Ocean warming shapes embryonic developmental prospects of the next generation in Atlantic cod

Abstract

Although early embryonic protein production relies exclusively on maternal molecules such as messenger RNAs (mRNAs) incorporated into ovarian follicles, knowledge about any thermally induced, intergenerational effects is scarce in ectotherms. Here, we investigated how elevated temperatures (9°–12°C vs. 6°C) during oogenesis influenced the next generation by targeting maternal mRNAs in Atlantic cod (Gadus morhua) embryos, in view of up- and down-regulated genes in ovarian follicles of pre-spawning adults. Overall, the spawning female liver showed significantly higher levels of free amino acids and N-metabolites at 9°C than at 6°C. Higher-than-optimal temperatures induced adjustments in embryo transcriptome proportional to the temperature increase relative to the control group. The adjustments included alterations in maternal-effect genes, which are developmentally conserved among vertebrates.
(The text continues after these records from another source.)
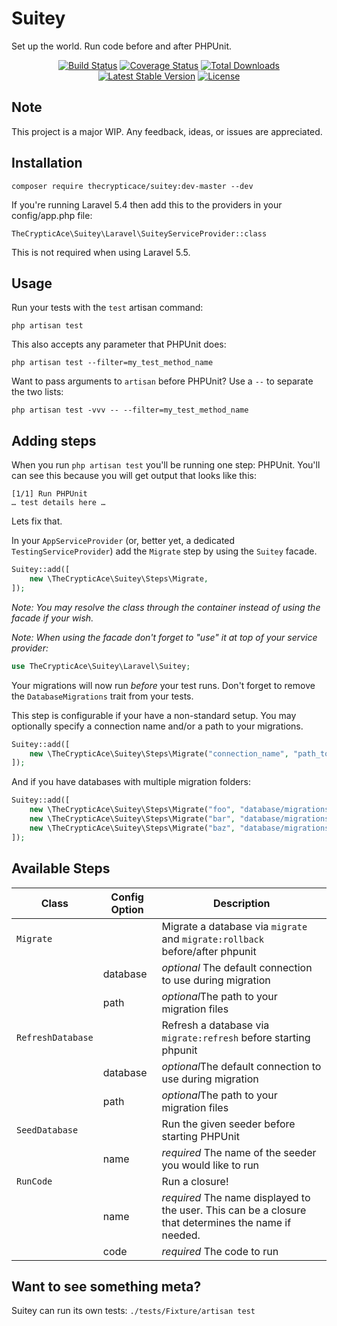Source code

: # Suitey
Set up the world. Run code before and after PHPUnit.

<p align="center">
<a href="https://travis-ci.org/thecrypticace/suitey"><img src="https://travis-ci.org/thecrypticace/suitey.svg" alt="Build Status"></a>
<a href="https://codecov.io/github/thecrypticace/suitey?branch=master"><img src="https://img.shields.io/codecov/c/github/thecrypticace/suitey/master.svg" alt="Coverage Status"></a>
<a href="https://packagist.org/packages/thecrypticace/suitey"><img src="https://poser.pugx.org/thecrypticace/suitey/d/total.svg" alt="Total Downloads"></a>
<a href="https://packagist.org/packages/thecrypticace/suitey"><img src="https://poser.pugx.org/thecrypticace/suitey/v/stable.svg" alt="Latest Stable Version"></a>
<a href="https://packagist.org/packages/thecrypticace/suitey"><img src="https://poser.pugx.org/thecrypticace/suitey/license.svg" alt="License"></a>
</p>

## Note
This project is a major WIP. Any feedback, ideas, or issues are appreciated.

## Installation

`composer require thecrypticace/suitey:dev-master --dev`

If you're running Laravel 5.4 then add this to the providers in your config/app.php file:

`TheCrypticAce\Suitey\Laravel\SuiteyServiceProvider::class`

This is not required when using Laravel 5.5.

## Usage

Run your tests with the `test` artisan command:
```
php artisan test
```

This also accepts any parameter that PHPUnit does:
```
php artisan test --filter=my_test_method_name
```

Want to pass arguments to `artisan` before PHPUnit? Use a `--` to separate the two lists:
```
php artisan test -vvv -- --filter=my_test_method_name
```

## Adding steps

When you run `php artisan test` you'll be running one step: PHPUnit. You'll can see this because you will get
output that looks like this:
```
[1/1] Run PHPUnit
… test details here …
```

Lets fix that.

In your `AppServiceProvider` (or, better yet, a dedicated `TestingServiceProvider`) add the `Migrate` step by using the `Suitey` facade.

```php
Suitey::add([
    new \TheCrypticAce\Suitey\Steps\Migrate,
]);
```

*Note: You may resolve the class through the container instead of using the facade if your wish.*

*Note: When using the facade don't forget to "use" it at top of your service provider:*
```php
use TheCrypticAce\Suitey\Laravel\Suitey;
```

Your migrations will now run _before_ your test runs. Don't forget to remove the `DatabaseMigrations` trait from your tests.

This step is configurable if your have a non-standard setup. You may optionally specify a connection name and/or a path to your migrations.
```php
Suitey::add([
    new \TheCrypticAce\Suitey\Steps\Migrate("connection_name", "path_to_migrations"),
]);
```

And if you have databases with multiple migration folders:
```php
Suitey::add([
    new \TheCrypticAce\Suitey\Steps\Migrate("foo", "database/migrations/foo"),
    new \TheCrypticAce\Suitey\Steps\Migrate("bar", "database/migrations/bar"),
    new \TheCrypticAce\Suitey\Steps\Migrate("baz", "database/migrations/baz"),
]);
```

## Available Steps

| Class | Config Option | Description |
| ------|---------------|-------------|
| `Migrate` | | Migrate a database via `migrate` and `migrate:rollback` before/after phpunit |
|  | database | *optional* The default connection to use during migration |
|  | path | *optional*The path to your migration files |
| `RefreshDatabase` | | Refresh a database via `migrate:refresh` before starting phpunit |
|  | database | *optional*The default connection to use during migration |
|  | path | *optional*The path to your migration files |
| `SeedDatabase` | | Run the given seeder before starting PHPUnit |
|  | name | *required* The name of the seeder you would like to run |
| `RunCode` | | Run a closure! |
|  | name | *required* The name displayed to the user. This can be a closure that determines the name if needed. |
|  | code | *required* The code to run |

## Want to see something meta?

Suitey can run its own tests:
`./tests/Fixture/artisan test`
The transcriptomic differences for a selection of genes in embryos were reflected in ovarian follicles (containing multiple cell types) several months ahead of the spawning season, implying that environmental conditions of the adults are key for adjusting the genetic instructions for offspring development. This programming of fundamental traits from mother to offspring appears part of a sophisticated process to adapt the offspring to a changing ocean, though within life stage-specific, physiological thermal tolerance windows.